DATA PROVIDED Block Start

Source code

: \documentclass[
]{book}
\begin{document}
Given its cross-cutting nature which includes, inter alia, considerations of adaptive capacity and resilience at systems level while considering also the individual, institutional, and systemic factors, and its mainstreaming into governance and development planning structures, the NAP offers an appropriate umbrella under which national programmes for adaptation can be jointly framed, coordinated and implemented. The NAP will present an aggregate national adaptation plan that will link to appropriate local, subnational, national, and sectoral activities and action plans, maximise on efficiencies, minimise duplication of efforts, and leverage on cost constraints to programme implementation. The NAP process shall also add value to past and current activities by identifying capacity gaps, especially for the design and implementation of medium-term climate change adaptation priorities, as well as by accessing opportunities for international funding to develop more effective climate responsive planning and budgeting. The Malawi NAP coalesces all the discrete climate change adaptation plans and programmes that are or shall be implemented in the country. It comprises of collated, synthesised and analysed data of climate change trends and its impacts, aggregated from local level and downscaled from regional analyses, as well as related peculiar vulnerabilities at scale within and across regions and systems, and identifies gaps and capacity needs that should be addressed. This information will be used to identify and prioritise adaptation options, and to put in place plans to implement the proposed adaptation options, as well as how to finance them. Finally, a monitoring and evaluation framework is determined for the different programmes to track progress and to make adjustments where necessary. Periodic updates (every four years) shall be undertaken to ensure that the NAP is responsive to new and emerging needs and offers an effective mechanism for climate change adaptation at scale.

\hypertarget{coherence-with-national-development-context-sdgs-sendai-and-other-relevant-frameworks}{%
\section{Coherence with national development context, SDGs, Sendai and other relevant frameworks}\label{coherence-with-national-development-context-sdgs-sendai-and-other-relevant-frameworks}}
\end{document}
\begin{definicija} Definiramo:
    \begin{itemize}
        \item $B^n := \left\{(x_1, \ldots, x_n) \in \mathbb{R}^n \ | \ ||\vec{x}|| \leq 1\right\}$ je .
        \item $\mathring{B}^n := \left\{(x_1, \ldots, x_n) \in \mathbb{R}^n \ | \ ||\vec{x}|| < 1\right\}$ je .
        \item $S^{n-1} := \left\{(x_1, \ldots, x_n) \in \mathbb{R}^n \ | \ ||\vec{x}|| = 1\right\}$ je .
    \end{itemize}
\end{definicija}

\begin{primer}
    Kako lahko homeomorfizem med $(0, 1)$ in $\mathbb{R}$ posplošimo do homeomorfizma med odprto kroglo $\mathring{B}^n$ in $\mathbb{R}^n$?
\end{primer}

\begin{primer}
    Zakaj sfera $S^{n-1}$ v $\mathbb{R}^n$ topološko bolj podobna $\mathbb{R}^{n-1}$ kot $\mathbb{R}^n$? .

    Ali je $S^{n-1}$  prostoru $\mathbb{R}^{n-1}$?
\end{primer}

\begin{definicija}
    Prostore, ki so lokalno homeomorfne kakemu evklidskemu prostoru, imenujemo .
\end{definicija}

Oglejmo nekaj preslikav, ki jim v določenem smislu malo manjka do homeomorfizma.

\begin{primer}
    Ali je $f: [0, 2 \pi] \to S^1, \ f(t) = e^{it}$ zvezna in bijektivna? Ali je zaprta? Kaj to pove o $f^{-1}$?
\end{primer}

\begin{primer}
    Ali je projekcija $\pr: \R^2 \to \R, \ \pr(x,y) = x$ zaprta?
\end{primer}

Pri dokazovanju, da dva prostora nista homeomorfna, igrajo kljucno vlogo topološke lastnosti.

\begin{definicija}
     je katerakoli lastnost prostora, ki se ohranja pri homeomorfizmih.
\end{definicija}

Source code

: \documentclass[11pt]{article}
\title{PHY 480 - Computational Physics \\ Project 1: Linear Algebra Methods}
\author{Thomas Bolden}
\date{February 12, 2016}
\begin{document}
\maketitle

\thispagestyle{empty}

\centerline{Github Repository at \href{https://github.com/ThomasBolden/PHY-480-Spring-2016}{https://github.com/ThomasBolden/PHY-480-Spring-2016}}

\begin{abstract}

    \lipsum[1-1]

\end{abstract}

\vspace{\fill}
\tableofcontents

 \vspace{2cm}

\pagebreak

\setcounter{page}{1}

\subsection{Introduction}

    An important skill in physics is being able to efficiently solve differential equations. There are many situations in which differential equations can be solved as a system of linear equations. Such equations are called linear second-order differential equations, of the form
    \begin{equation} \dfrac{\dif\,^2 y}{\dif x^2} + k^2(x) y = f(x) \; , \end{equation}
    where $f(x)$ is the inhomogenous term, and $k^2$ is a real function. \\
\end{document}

DATA PROVIDED Block End

- _WHAT YOU SHOULD DO_
Tally the lines in the records above that contain the word "mathbb". Write the number and nothing else.

- _ANSWER TO THE PROBLEM_
6